(Beginning of SUPPLIED RECORDS)
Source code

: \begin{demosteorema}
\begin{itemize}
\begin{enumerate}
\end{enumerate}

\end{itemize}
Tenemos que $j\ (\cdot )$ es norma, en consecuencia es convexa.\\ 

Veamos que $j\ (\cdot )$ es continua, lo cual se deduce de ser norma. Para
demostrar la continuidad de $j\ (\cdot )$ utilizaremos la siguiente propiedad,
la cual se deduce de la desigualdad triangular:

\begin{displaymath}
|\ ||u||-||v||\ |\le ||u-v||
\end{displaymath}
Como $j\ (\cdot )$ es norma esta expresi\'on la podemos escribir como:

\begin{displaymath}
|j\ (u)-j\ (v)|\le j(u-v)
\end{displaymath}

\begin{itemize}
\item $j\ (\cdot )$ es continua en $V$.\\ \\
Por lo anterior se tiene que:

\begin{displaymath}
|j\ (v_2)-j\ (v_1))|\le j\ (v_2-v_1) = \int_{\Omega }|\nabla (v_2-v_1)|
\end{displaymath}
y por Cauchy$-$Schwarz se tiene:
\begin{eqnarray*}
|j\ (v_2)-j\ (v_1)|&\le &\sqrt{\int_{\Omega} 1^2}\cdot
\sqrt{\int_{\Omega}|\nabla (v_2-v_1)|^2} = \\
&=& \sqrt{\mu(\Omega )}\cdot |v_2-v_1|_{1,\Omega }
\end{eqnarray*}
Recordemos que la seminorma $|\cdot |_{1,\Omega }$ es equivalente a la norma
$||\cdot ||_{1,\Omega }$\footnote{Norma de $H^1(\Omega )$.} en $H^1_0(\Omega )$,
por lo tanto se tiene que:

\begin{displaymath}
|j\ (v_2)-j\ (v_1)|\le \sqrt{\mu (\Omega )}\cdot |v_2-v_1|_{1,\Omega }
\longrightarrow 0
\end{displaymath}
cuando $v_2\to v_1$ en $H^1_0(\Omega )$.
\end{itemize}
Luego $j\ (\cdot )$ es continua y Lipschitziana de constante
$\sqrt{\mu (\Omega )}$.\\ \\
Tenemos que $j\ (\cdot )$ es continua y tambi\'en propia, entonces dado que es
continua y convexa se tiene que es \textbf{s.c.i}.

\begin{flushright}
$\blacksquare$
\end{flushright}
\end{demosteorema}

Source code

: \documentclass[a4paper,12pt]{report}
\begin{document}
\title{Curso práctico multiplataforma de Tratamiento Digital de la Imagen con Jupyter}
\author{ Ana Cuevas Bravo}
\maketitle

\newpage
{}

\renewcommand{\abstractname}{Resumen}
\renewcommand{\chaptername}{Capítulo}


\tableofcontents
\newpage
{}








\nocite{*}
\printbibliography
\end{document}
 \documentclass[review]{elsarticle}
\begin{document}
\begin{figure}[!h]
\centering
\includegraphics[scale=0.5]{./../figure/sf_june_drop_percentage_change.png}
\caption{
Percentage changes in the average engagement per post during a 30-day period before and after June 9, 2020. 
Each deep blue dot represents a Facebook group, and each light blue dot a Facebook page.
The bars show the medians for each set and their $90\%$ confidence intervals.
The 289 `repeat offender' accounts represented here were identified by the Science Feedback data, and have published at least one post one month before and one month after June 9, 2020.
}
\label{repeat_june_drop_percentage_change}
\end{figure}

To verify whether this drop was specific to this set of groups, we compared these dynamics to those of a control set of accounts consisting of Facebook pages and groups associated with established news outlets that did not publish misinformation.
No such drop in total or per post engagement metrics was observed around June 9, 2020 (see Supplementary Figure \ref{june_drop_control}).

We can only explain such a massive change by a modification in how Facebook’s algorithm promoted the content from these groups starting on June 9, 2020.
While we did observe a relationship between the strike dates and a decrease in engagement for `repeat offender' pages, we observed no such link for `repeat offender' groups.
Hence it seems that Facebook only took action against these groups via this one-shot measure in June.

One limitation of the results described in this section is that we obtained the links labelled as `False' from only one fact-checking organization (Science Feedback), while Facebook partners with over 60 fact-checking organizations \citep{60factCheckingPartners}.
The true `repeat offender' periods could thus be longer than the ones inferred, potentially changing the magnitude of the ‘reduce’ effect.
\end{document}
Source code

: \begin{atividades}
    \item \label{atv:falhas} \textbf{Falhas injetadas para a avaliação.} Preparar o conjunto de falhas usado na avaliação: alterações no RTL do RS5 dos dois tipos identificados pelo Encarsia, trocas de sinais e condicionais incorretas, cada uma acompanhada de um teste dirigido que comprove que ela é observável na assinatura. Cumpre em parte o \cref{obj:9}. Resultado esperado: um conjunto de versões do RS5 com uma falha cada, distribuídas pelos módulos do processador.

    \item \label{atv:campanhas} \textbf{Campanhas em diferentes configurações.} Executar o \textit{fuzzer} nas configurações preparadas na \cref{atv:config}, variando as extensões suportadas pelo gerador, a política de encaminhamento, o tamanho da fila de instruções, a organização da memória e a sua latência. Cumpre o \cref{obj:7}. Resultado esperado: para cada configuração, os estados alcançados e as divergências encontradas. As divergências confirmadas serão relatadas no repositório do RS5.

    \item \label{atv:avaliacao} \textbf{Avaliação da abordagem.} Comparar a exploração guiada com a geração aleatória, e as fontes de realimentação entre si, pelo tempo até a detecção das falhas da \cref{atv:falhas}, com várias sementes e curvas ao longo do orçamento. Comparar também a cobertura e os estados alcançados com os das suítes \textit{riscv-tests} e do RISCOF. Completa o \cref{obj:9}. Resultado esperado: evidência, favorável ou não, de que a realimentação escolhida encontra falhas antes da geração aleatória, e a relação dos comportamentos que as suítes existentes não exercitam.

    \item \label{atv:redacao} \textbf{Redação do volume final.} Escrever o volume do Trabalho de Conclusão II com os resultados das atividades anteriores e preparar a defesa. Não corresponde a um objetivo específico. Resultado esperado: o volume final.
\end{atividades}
(End of SUPPLIED RECORDS)
(Beginning of SUPPLIED RECORDS)
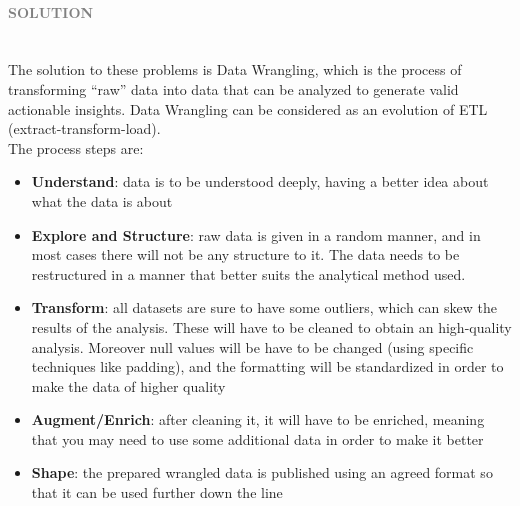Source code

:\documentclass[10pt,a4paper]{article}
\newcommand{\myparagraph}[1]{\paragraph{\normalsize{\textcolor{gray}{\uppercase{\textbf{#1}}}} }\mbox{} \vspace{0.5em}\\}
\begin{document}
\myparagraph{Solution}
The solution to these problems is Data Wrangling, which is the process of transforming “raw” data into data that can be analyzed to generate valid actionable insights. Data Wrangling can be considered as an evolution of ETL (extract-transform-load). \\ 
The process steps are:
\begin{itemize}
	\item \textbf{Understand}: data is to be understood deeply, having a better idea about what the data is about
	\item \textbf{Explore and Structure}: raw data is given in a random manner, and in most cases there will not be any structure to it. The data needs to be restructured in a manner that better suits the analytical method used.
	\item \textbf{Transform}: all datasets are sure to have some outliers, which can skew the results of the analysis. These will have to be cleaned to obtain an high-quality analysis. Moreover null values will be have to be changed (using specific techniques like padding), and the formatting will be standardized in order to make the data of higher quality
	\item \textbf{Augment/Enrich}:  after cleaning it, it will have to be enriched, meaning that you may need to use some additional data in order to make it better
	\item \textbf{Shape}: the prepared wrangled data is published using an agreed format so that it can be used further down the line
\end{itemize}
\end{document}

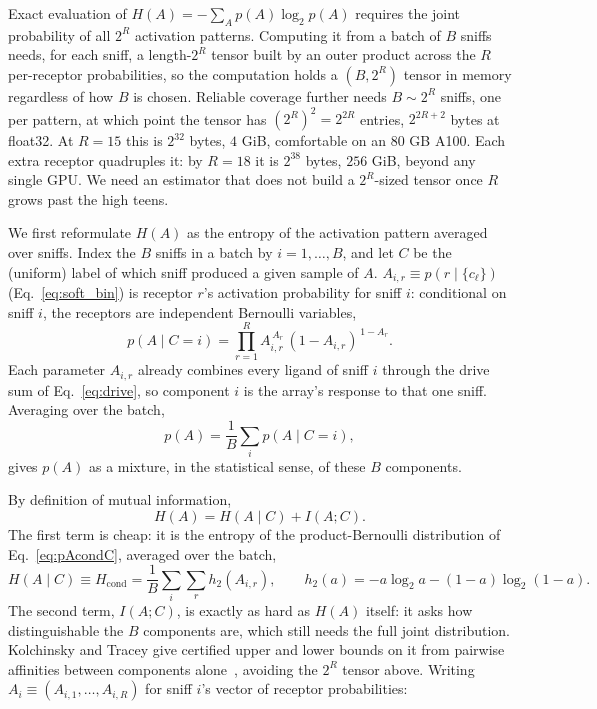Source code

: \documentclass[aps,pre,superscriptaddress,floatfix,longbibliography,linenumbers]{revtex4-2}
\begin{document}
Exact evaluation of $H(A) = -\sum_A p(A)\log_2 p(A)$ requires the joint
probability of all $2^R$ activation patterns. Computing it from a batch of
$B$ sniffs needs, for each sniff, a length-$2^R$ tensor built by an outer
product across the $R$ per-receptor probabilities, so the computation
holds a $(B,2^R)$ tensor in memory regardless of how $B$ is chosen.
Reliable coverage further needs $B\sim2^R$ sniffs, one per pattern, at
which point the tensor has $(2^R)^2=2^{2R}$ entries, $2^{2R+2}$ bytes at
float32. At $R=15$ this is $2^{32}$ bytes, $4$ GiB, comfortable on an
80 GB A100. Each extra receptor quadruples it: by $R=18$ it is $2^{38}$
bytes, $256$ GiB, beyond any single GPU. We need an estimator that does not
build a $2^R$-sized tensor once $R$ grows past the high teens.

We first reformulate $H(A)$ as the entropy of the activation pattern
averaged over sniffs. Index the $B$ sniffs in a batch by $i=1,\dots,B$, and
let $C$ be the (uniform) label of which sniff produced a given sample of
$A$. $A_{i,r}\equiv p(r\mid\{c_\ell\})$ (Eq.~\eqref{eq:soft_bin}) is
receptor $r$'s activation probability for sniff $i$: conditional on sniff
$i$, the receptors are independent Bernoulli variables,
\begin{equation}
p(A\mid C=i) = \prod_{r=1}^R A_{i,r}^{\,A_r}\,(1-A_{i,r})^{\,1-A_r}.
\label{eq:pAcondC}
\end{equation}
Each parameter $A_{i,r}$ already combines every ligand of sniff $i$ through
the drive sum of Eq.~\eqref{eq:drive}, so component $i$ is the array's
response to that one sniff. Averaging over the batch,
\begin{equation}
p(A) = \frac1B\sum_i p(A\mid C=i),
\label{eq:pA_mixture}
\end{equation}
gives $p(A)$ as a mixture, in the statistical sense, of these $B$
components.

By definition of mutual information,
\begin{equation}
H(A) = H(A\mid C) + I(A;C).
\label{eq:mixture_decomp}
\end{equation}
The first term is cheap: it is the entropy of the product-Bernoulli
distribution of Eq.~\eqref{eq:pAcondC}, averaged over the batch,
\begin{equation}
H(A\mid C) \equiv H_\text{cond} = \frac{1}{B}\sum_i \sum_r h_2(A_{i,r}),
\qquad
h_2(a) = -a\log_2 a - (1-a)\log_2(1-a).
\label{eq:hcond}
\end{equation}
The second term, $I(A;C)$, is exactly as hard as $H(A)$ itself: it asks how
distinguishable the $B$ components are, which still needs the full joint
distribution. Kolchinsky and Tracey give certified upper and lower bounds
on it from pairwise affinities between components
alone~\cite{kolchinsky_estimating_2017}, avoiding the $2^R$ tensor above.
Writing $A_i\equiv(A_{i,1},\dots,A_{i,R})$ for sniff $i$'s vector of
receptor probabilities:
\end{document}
(End of SUPPLIED RECORDS)
(Beginning of SUPPLIED RECORDS)
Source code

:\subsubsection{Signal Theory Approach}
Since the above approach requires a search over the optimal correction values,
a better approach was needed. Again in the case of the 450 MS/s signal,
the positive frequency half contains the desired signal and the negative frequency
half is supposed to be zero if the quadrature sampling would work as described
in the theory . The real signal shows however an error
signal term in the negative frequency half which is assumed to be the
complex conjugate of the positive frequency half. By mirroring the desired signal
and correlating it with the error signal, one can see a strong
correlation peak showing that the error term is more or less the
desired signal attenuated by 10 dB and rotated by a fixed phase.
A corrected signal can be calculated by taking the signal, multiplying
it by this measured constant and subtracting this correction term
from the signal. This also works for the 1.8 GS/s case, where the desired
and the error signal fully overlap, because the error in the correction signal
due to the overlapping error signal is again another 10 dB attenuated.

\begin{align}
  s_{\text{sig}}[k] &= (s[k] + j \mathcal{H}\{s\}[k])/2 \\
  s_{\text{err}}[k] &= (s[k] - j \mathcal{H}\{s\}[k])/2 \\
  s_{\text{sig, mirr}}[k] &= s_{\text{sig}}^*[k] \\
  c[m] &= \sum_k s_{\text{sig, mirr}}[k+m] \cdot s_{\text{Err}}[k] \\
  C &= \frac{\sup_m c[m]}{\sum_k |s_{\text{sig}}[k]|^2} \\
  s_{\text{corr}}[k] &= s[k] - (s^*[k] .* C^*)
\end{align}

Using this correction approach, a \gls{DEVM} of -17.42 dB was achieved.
(End of SUPPLIED RECORDS)
> _REQUIRED ACTION_
From the entries above, extract only the lines running from the one containing "s[k] - (s^*[k] .* C^*)" through the one containing "Using this correction", inclusive.

> _WORKED SOLUTION_
  s_{\text{corr}}[k] &= s[k] - (s^*[k] .* C^*)
\end{align}

Using this correction approach, a \gls{DEVM} of -17.42 dB was achieved.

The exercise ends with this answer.